XX Trauma

[Part I: Why post this now?]

These first weeks of March 2025 have been good. I’ve had a few low moments, but mostly I have felt okay, and sometimes better than just ok. It is nice to go to bed expecting to wake up in a positive frame of mind the next day. I am compelled to add, of course, that I could easily wake up feeling like shit tomorrow. But that doesn’t seem as likely to me anymore.

An interesting aspect of my depression is that when I am feeling bad, it seems like I have always felt bad in the past and I always will in the future. I know, with the rational part of my mind, that this is not true. But it feels true nonetheless.

On the other hand, when I feel better I also feel more sane, and it is difficult to remember exactly how bad things were and why those types of thoughts were so convincing. Which is a blessing, mostly.

This makes writing about my depression a little tricky. If I write while I am thoroughly depressed I have no perspective. If I write when I am feeling a little better I risk tumbling down the steps into the dark basement again. But if I wait too long, I won’t be able to reconstruct my mood and my thoughts accurately anymore.

So I am going to relate some of the worst things that have played out in my head over the years in the hopes that my recovery is more stable this time and someday soon I will not be able to remember what it was like to think things like this.

[Part II: Trauma]

I have a lot of recurring thoughts that are like “inverted fantasies”–like daydreams, but instead of winning the lottery I am jumping off the roof or throwing myself in front of a car. I replay these scenarios over and over in my mind obsessively. I know I shouldn’t but I can’t stop myself. I think it is my version of self-harm: I am too paralyzed to get a razor blade and cut, so I slash myself inside my head.

One of the worst is from a decade or so ago–I fantasized about nailing my hand to the doorframe. I would lie in bed, staring at the ceiling, feeling nothing but pain, and imagine myself with a hammer in one hand driving a nail through the other. I wanted to film myself doing this, too. It was important that other people witness my agony. At some point I began thinking that I would not have the guts to go through with this, but I thought maybe if I drilled a hole in my hand with my power drill first… This thought would occupy me for hours, over a period longer than I want to think about.

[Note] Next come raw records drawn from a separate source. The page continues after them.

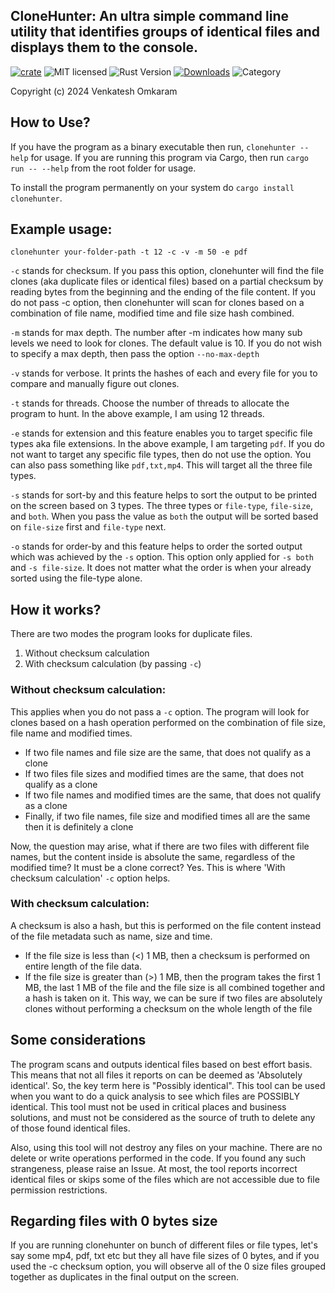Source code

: ## CloneHunter: An ultra simple command line utility that identifies groups of identical files and displays them to the console.

[![crate][crate-image]][crate-link]
![MIT licensed][license-image]
![Rust Version][rustc-image]
[![Downloads][downloads-image]][crate-link]
![Category][category-image]

Copyright (c) 2024 Venkatesh Omkaram


## How to Use?
If you have the program as a binary executable then run, `clonehunter --help` for usage. 
If you are running this program via Cargo, then run `cargo run -- --help` from the root folder for usage.

To install the program permanently on your system do `cargo install clonehunter`.

## Example usage:
 ```
clonehunter your-folder-path -t 12 -c -v -m 50 -e pdf
 ```
`-c` stands for checksum. If you pass this option, clonehunter will find the file clones (aka duplicate files or identical files) based on a partial checksum by reading bytes from the beginning and the ending of the file content.
If you do not pass -c option, then clonehunter will scan for clones based on a combination of file name, modified time and file size hash combined.

`-m` stands for max depth. The number after -m indicates how many sub levels we need to look for clones. The default value is 10. If you do not wish to specify a max depth, then pass the option `--no-max-depth`

`-v` stands for verbose. It prints the hashes of each and every file for you to compare and manually figure out clones.

`-t` stands for threads. Choose the number of threads to allocate the program to hunt. In the above example, I am using 12 threads.

`-e` stands for extension and this feature enables you to target specific file types aka file extensions. In the above example, I am targeting `pdf`. If you do not want to target any specific file types, then do not use the option. You can also pass something like `pdf,txt,mp4`. This will target all the three file types.

`-s` stands for sort-by and this feature helps to sort the output to be printed on the screen based on 3 types. 
The three types or `file-type`, `file-size`, and `both`. When you pass the value as `both` the output will be sorted based on `file-size` first and `file-type` next.

`-o` stands for order-by and this feature helps to order the sorted output which was achieved by the `-s` option. This option only applied for `-s both` and `-s file-size`. It does not matter what the order is when your already sorted using the file-type alone.

## How it works?
There are two modes the program looks for duplicate files.
1. Without checksum calculation
2. With checksum calculation (by passing `-c`)

### Without checksum calculation: 
This applies when you do not pass a `-c` option. The program will look for clones based on a hash operation performed on the combination of file size, file name and modified times.
- If two file names and file size are the same, that does not qualify as a clone
- If two files file sizes and modified times are the same, that does not qualify as a clone
- If two file names and modified times are the same, that does not qualify as a clone
- Finally, if two file names, file size and modified times all are the same then it is definitely a clone

Now, the question may arise, what if there are two files with different file names, but the content inside is absolute the same, regardless of the modified time? It must be a clone correct? Yes. This is where 'With checksum calculation' `-c` option helps.

### With checksum calculation:
A checksum is also a hash, but this is performed on the file content instead of the file metadata such as name, size and time.

- If the file size is less than (<) 1 MB, then a checksum is performed on entire length of the file data.
- If the file size is greater than (>) 1 MB, then the program takes the first 1 MB, the last 1 MB of the file and the file size is all combined together and a hash is taken on it. This way, we can be sure if two files are absolutely clones without performing a checksum on the whole length of the file



## Some considerations
The program scans and outputs identical files based on best effort basis. This means that not all files it reports on can be deemed as 'Absolutely identical'. So, the key term here is "Possibly identical". This tool can be used when you want to do a quick analysis to see which files are POSSIBLY identical. This tool must not be used in critical places and business solutions, and must not be considered as the source of truth to delete any of those found identical files.

Also, using this tool will not destroy any files on your machine. There are no delete or write operations performed in the code. If you found any such strangeness, please raise an Issue. At most, the tool reports incorrect identical files or skips some of the files which are not accessible due to file permission restrictions.

## Regarding files with 0 bytes size
If you are running clonehunter on bunch of different files or file types, let's say some mp4, pdf, txt etc but they all have file sizes of 0 bytes, and if you used the -c checksum option, you will observe all of the 0 size files grouped together as duplicates in the final output on the screen.

[//]: # (badges)

[crate-image]: https://img.shields.io/crates/v/clonehunter.svg
[crate-link]: https://crates.io/crates/clonehunter
[license-image]: https://img.shields.io/badge/License-MIT_or_Apache_2.0-yellow.svg
[rustc-image]: https://img.shields.io/badge/rustc-1.75+-blue.svg
[downloads-image]: https://img.shields.io/crates/d/clonehunter.svg
[category-image]: https://img.shields.io/badge/category-Duplicate_Files_Finder-darkred.svg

There was a period of time when T would ask me what we should have for dinner and I would immediately think “why don’t I just take a shit on a plate and eat it?” It wasn’t really the thought itself that bothered me, it was the automatic way it would pop into my head, unasked for, as if on some level I really believed that was what I deserved.

I used to imagine tying tourniquets around my thighs and cutting off all the circulation to my legs. Eventually the flesh would die and have to be chopped off, and I would be in a wheelchair. Then I would be free from the weight of my responsibilities and other people’s expectations. Which mostly existed only in my head.

I think the self-mutilation fantasies are more damaging than the suicide rehearsals. With suicidal thoughts there is at least some element of kindness, of release, of freedom from pain. Thoughts of self-mutilation are just self-loathing visualized.

I often wonder if thoughts like this, and the virulent feelings of hate that accompany them, have traumatized me. That some of what I feel is akin to what is experienced by victims of abuse.

But what do you do when the person who has abused you is yourself?